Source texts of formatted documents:
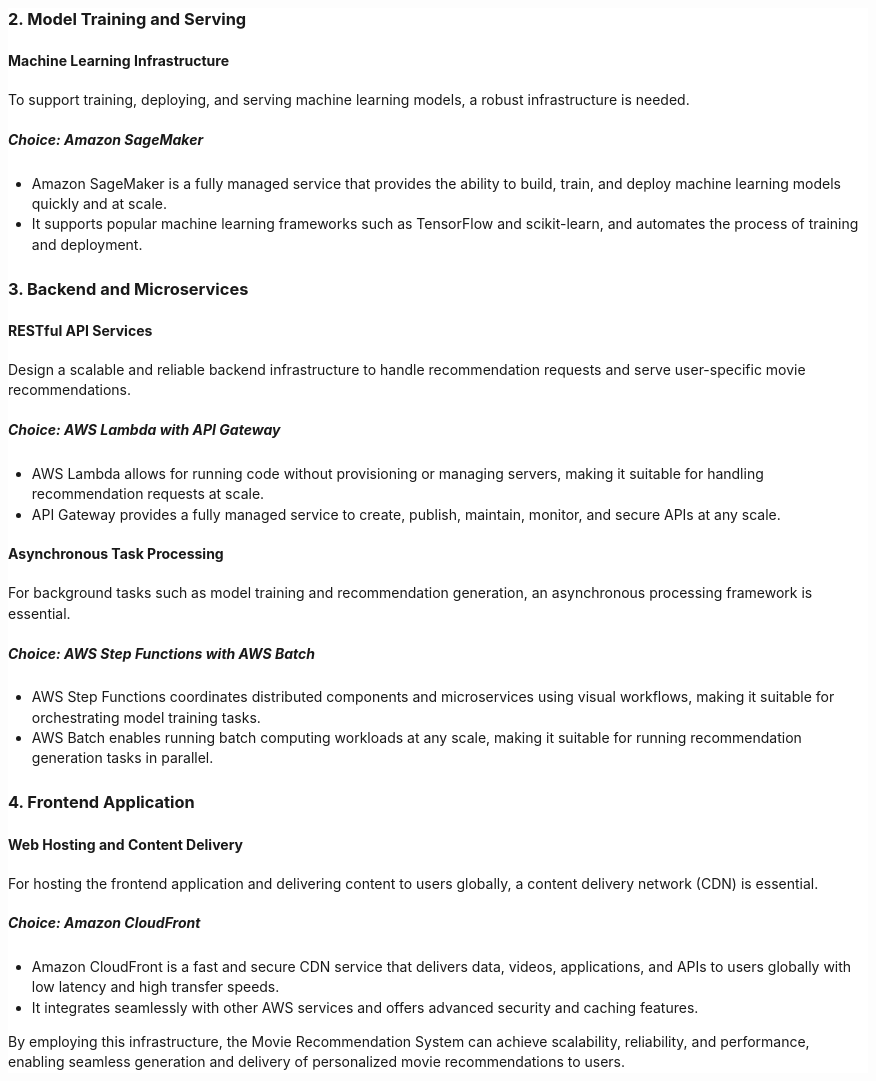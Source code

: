 ### 2. Model Training and Serving

#### Machine Learning Infrastructure

To support training, deploying, and serving machine learning models, a robust infrastructure is needed.

##### Choice: Amazon SageMaker

- Amazon SageMaker is a fully managed service that provides the ability to build, train, and deploy machine learning models quickly and at scale.
- It supports popular machine learning frameworks such as TensorFlow and scikit-learn, and automates the process of training and deployment.

### 3. Backend and Microservices

#### RESTful API Services

Design a scalable and reliable backend infrastructure to handle recommendation requests and serve user-specific movie recommendations.

##### Choice: AWS Lambda with API Gateway

- AWS Lambda allows for running code without provisioning or managing servers, making it suitable for handling recommendation requests at scale.
- API Gateway provides a fully managed service to create, publish, maintain, monitor, and secure APIs at any scale.

#### Asynchronous Task Processing

For background tasks such as model training and recommendation generation, an asynchronous processing framework is essential.

##### Choice: AWS Step Functions with AWS Batch

- AWS Step Functions coordinates distributed components and microservices using visual workflows, making it suitable for orchestrating model training tasks.
- AWS Batch enables running batch computing workloads at any scale, making it suitable for running recommendation generation tasks in parallel.

### 4. Frontend Application

#### Web Hosting and Content Delivery

For hosting the frontend application and delivering content to users globally, a content delivery network (CDN) is essential.

##### Choice: Amazon CloudFront

- Amazon CloudFront is a fast and secure CDN service that delivers data, videos, applications, and APIs to users globally with low latency and high transfer speeds.
- It integrates seamlessly with other AWS services and offers advanced security and caching features.

By employing this infrastructure, the Movie Recommendation System can achieve scalability, reliability, and performance, enabling seamless generation and delivery of personalized movie recommendations to users.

TO DO:
Write down exactly the span of lines above from the one containing "#### Asynchronous Task Processing" to the one containing "- AWS Step Functions", both ends included.

ANSWER TO THE PROBLEM:
#### Asynchronous Task Processing

For background tasks such as model training and recommendation generation, an asynchronous processing framework is essential.

##### Choice: AWS Step Functions with AWS Batch

- AWS Step Functions coordinates distributed components and microservices using visual workflows, making it suitable for orchestrating model training tasks.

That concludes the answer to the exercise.